• WORK TO COMPLETE
Retype, word for word, each line between the lines holding "Mt-0&AtMSQTsnp 138&CT&79&AtMSQTsnp 138&C\\" and "Van-0&AtMSQTsnp 242&C&64&AtMSQTsnp 242&CT\\", inclusive, and leave the rest of the data alone.

** Opening SUPPLIED RECORDS block **

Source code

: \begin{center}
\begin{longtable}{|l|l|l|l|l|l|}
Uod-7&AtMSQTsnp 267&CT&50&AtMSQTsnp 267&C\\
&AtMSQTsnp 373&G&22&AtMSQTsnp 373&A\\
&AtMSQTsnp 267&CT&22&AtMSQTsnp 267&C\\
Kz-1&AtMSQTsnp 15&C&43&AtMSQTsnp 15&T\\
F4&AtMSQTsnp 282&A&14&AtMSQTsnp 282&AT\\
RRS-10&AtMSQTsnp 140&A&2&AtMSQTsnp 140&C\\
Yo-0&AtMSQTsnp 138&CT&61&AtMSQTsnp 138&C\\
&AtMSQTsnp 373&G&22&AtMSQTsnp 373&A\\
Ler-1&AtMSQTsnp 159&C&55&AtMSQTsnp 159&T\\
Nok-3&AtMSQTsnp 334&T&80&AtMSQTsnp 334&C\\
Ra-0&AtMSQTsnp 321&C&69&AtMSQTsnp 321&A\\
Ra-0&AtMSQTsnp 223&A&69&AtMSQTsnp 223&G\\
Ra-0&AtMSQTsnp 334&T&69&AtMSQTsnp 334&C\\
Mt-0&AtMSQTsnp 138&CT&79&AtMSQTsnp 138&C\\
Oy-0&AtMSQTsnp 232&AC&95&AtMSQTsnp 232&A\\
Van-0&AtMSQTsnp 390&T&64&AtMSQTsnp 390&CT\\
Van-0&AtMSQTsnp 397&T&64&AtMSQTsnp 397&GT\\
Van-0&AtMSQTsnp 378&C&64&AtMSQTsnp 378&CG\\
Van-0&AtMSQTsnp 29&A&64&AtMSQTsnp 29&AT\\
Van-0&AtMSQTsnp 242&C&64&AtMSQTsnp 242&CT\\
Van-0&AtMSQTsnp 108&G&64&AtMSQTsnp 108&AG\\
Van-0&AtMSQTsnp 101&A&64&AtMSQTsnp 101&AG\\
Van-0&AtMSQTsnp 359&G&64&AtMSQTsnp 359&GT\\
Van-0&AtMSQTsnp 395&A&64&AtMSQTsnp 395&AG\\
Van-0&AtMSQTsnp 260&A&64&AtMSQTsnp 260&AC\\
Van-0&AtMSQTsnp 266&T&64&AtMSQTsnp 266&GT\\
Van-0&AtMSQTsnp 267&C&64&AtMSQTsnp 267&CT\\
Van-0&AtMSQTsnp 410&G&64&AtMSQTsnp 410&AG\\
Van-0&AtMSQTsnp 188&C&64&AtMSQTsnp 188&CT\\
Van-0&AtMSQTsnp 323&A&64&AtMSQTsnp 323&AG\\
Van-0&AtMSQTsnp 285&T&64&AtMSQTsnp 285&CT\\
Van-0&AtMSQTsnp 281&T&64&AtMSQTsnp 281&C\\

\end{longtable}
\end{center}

** Closing SUPPLIED RECORDS block **

• TASK RESULT
Mt-0&AtMSQTsnp 138&CT&79&AtMSQTsnp 138&C\\
Oy-0&AtMSQTsnp 232&AC&95&AtMSQTsnp 232&A\\
Van-0&AtMSQTsnp 390&T&64&AtMSQTsnp 390&CT\\
Van-0&AtMSQTsnp 397&T&64&AtMSQTsnp 397&GT\\
Van-0&AtMSQTsnp 378&C&64&AtMSQTsnp 378&CG\\
Van-0&AtMSQTsnp 29&A&64&AtMSQTsnp 29&AT\\
Van-0&AtMSQTsnp 242&C&64&AtMSQTsnp 242&CT\\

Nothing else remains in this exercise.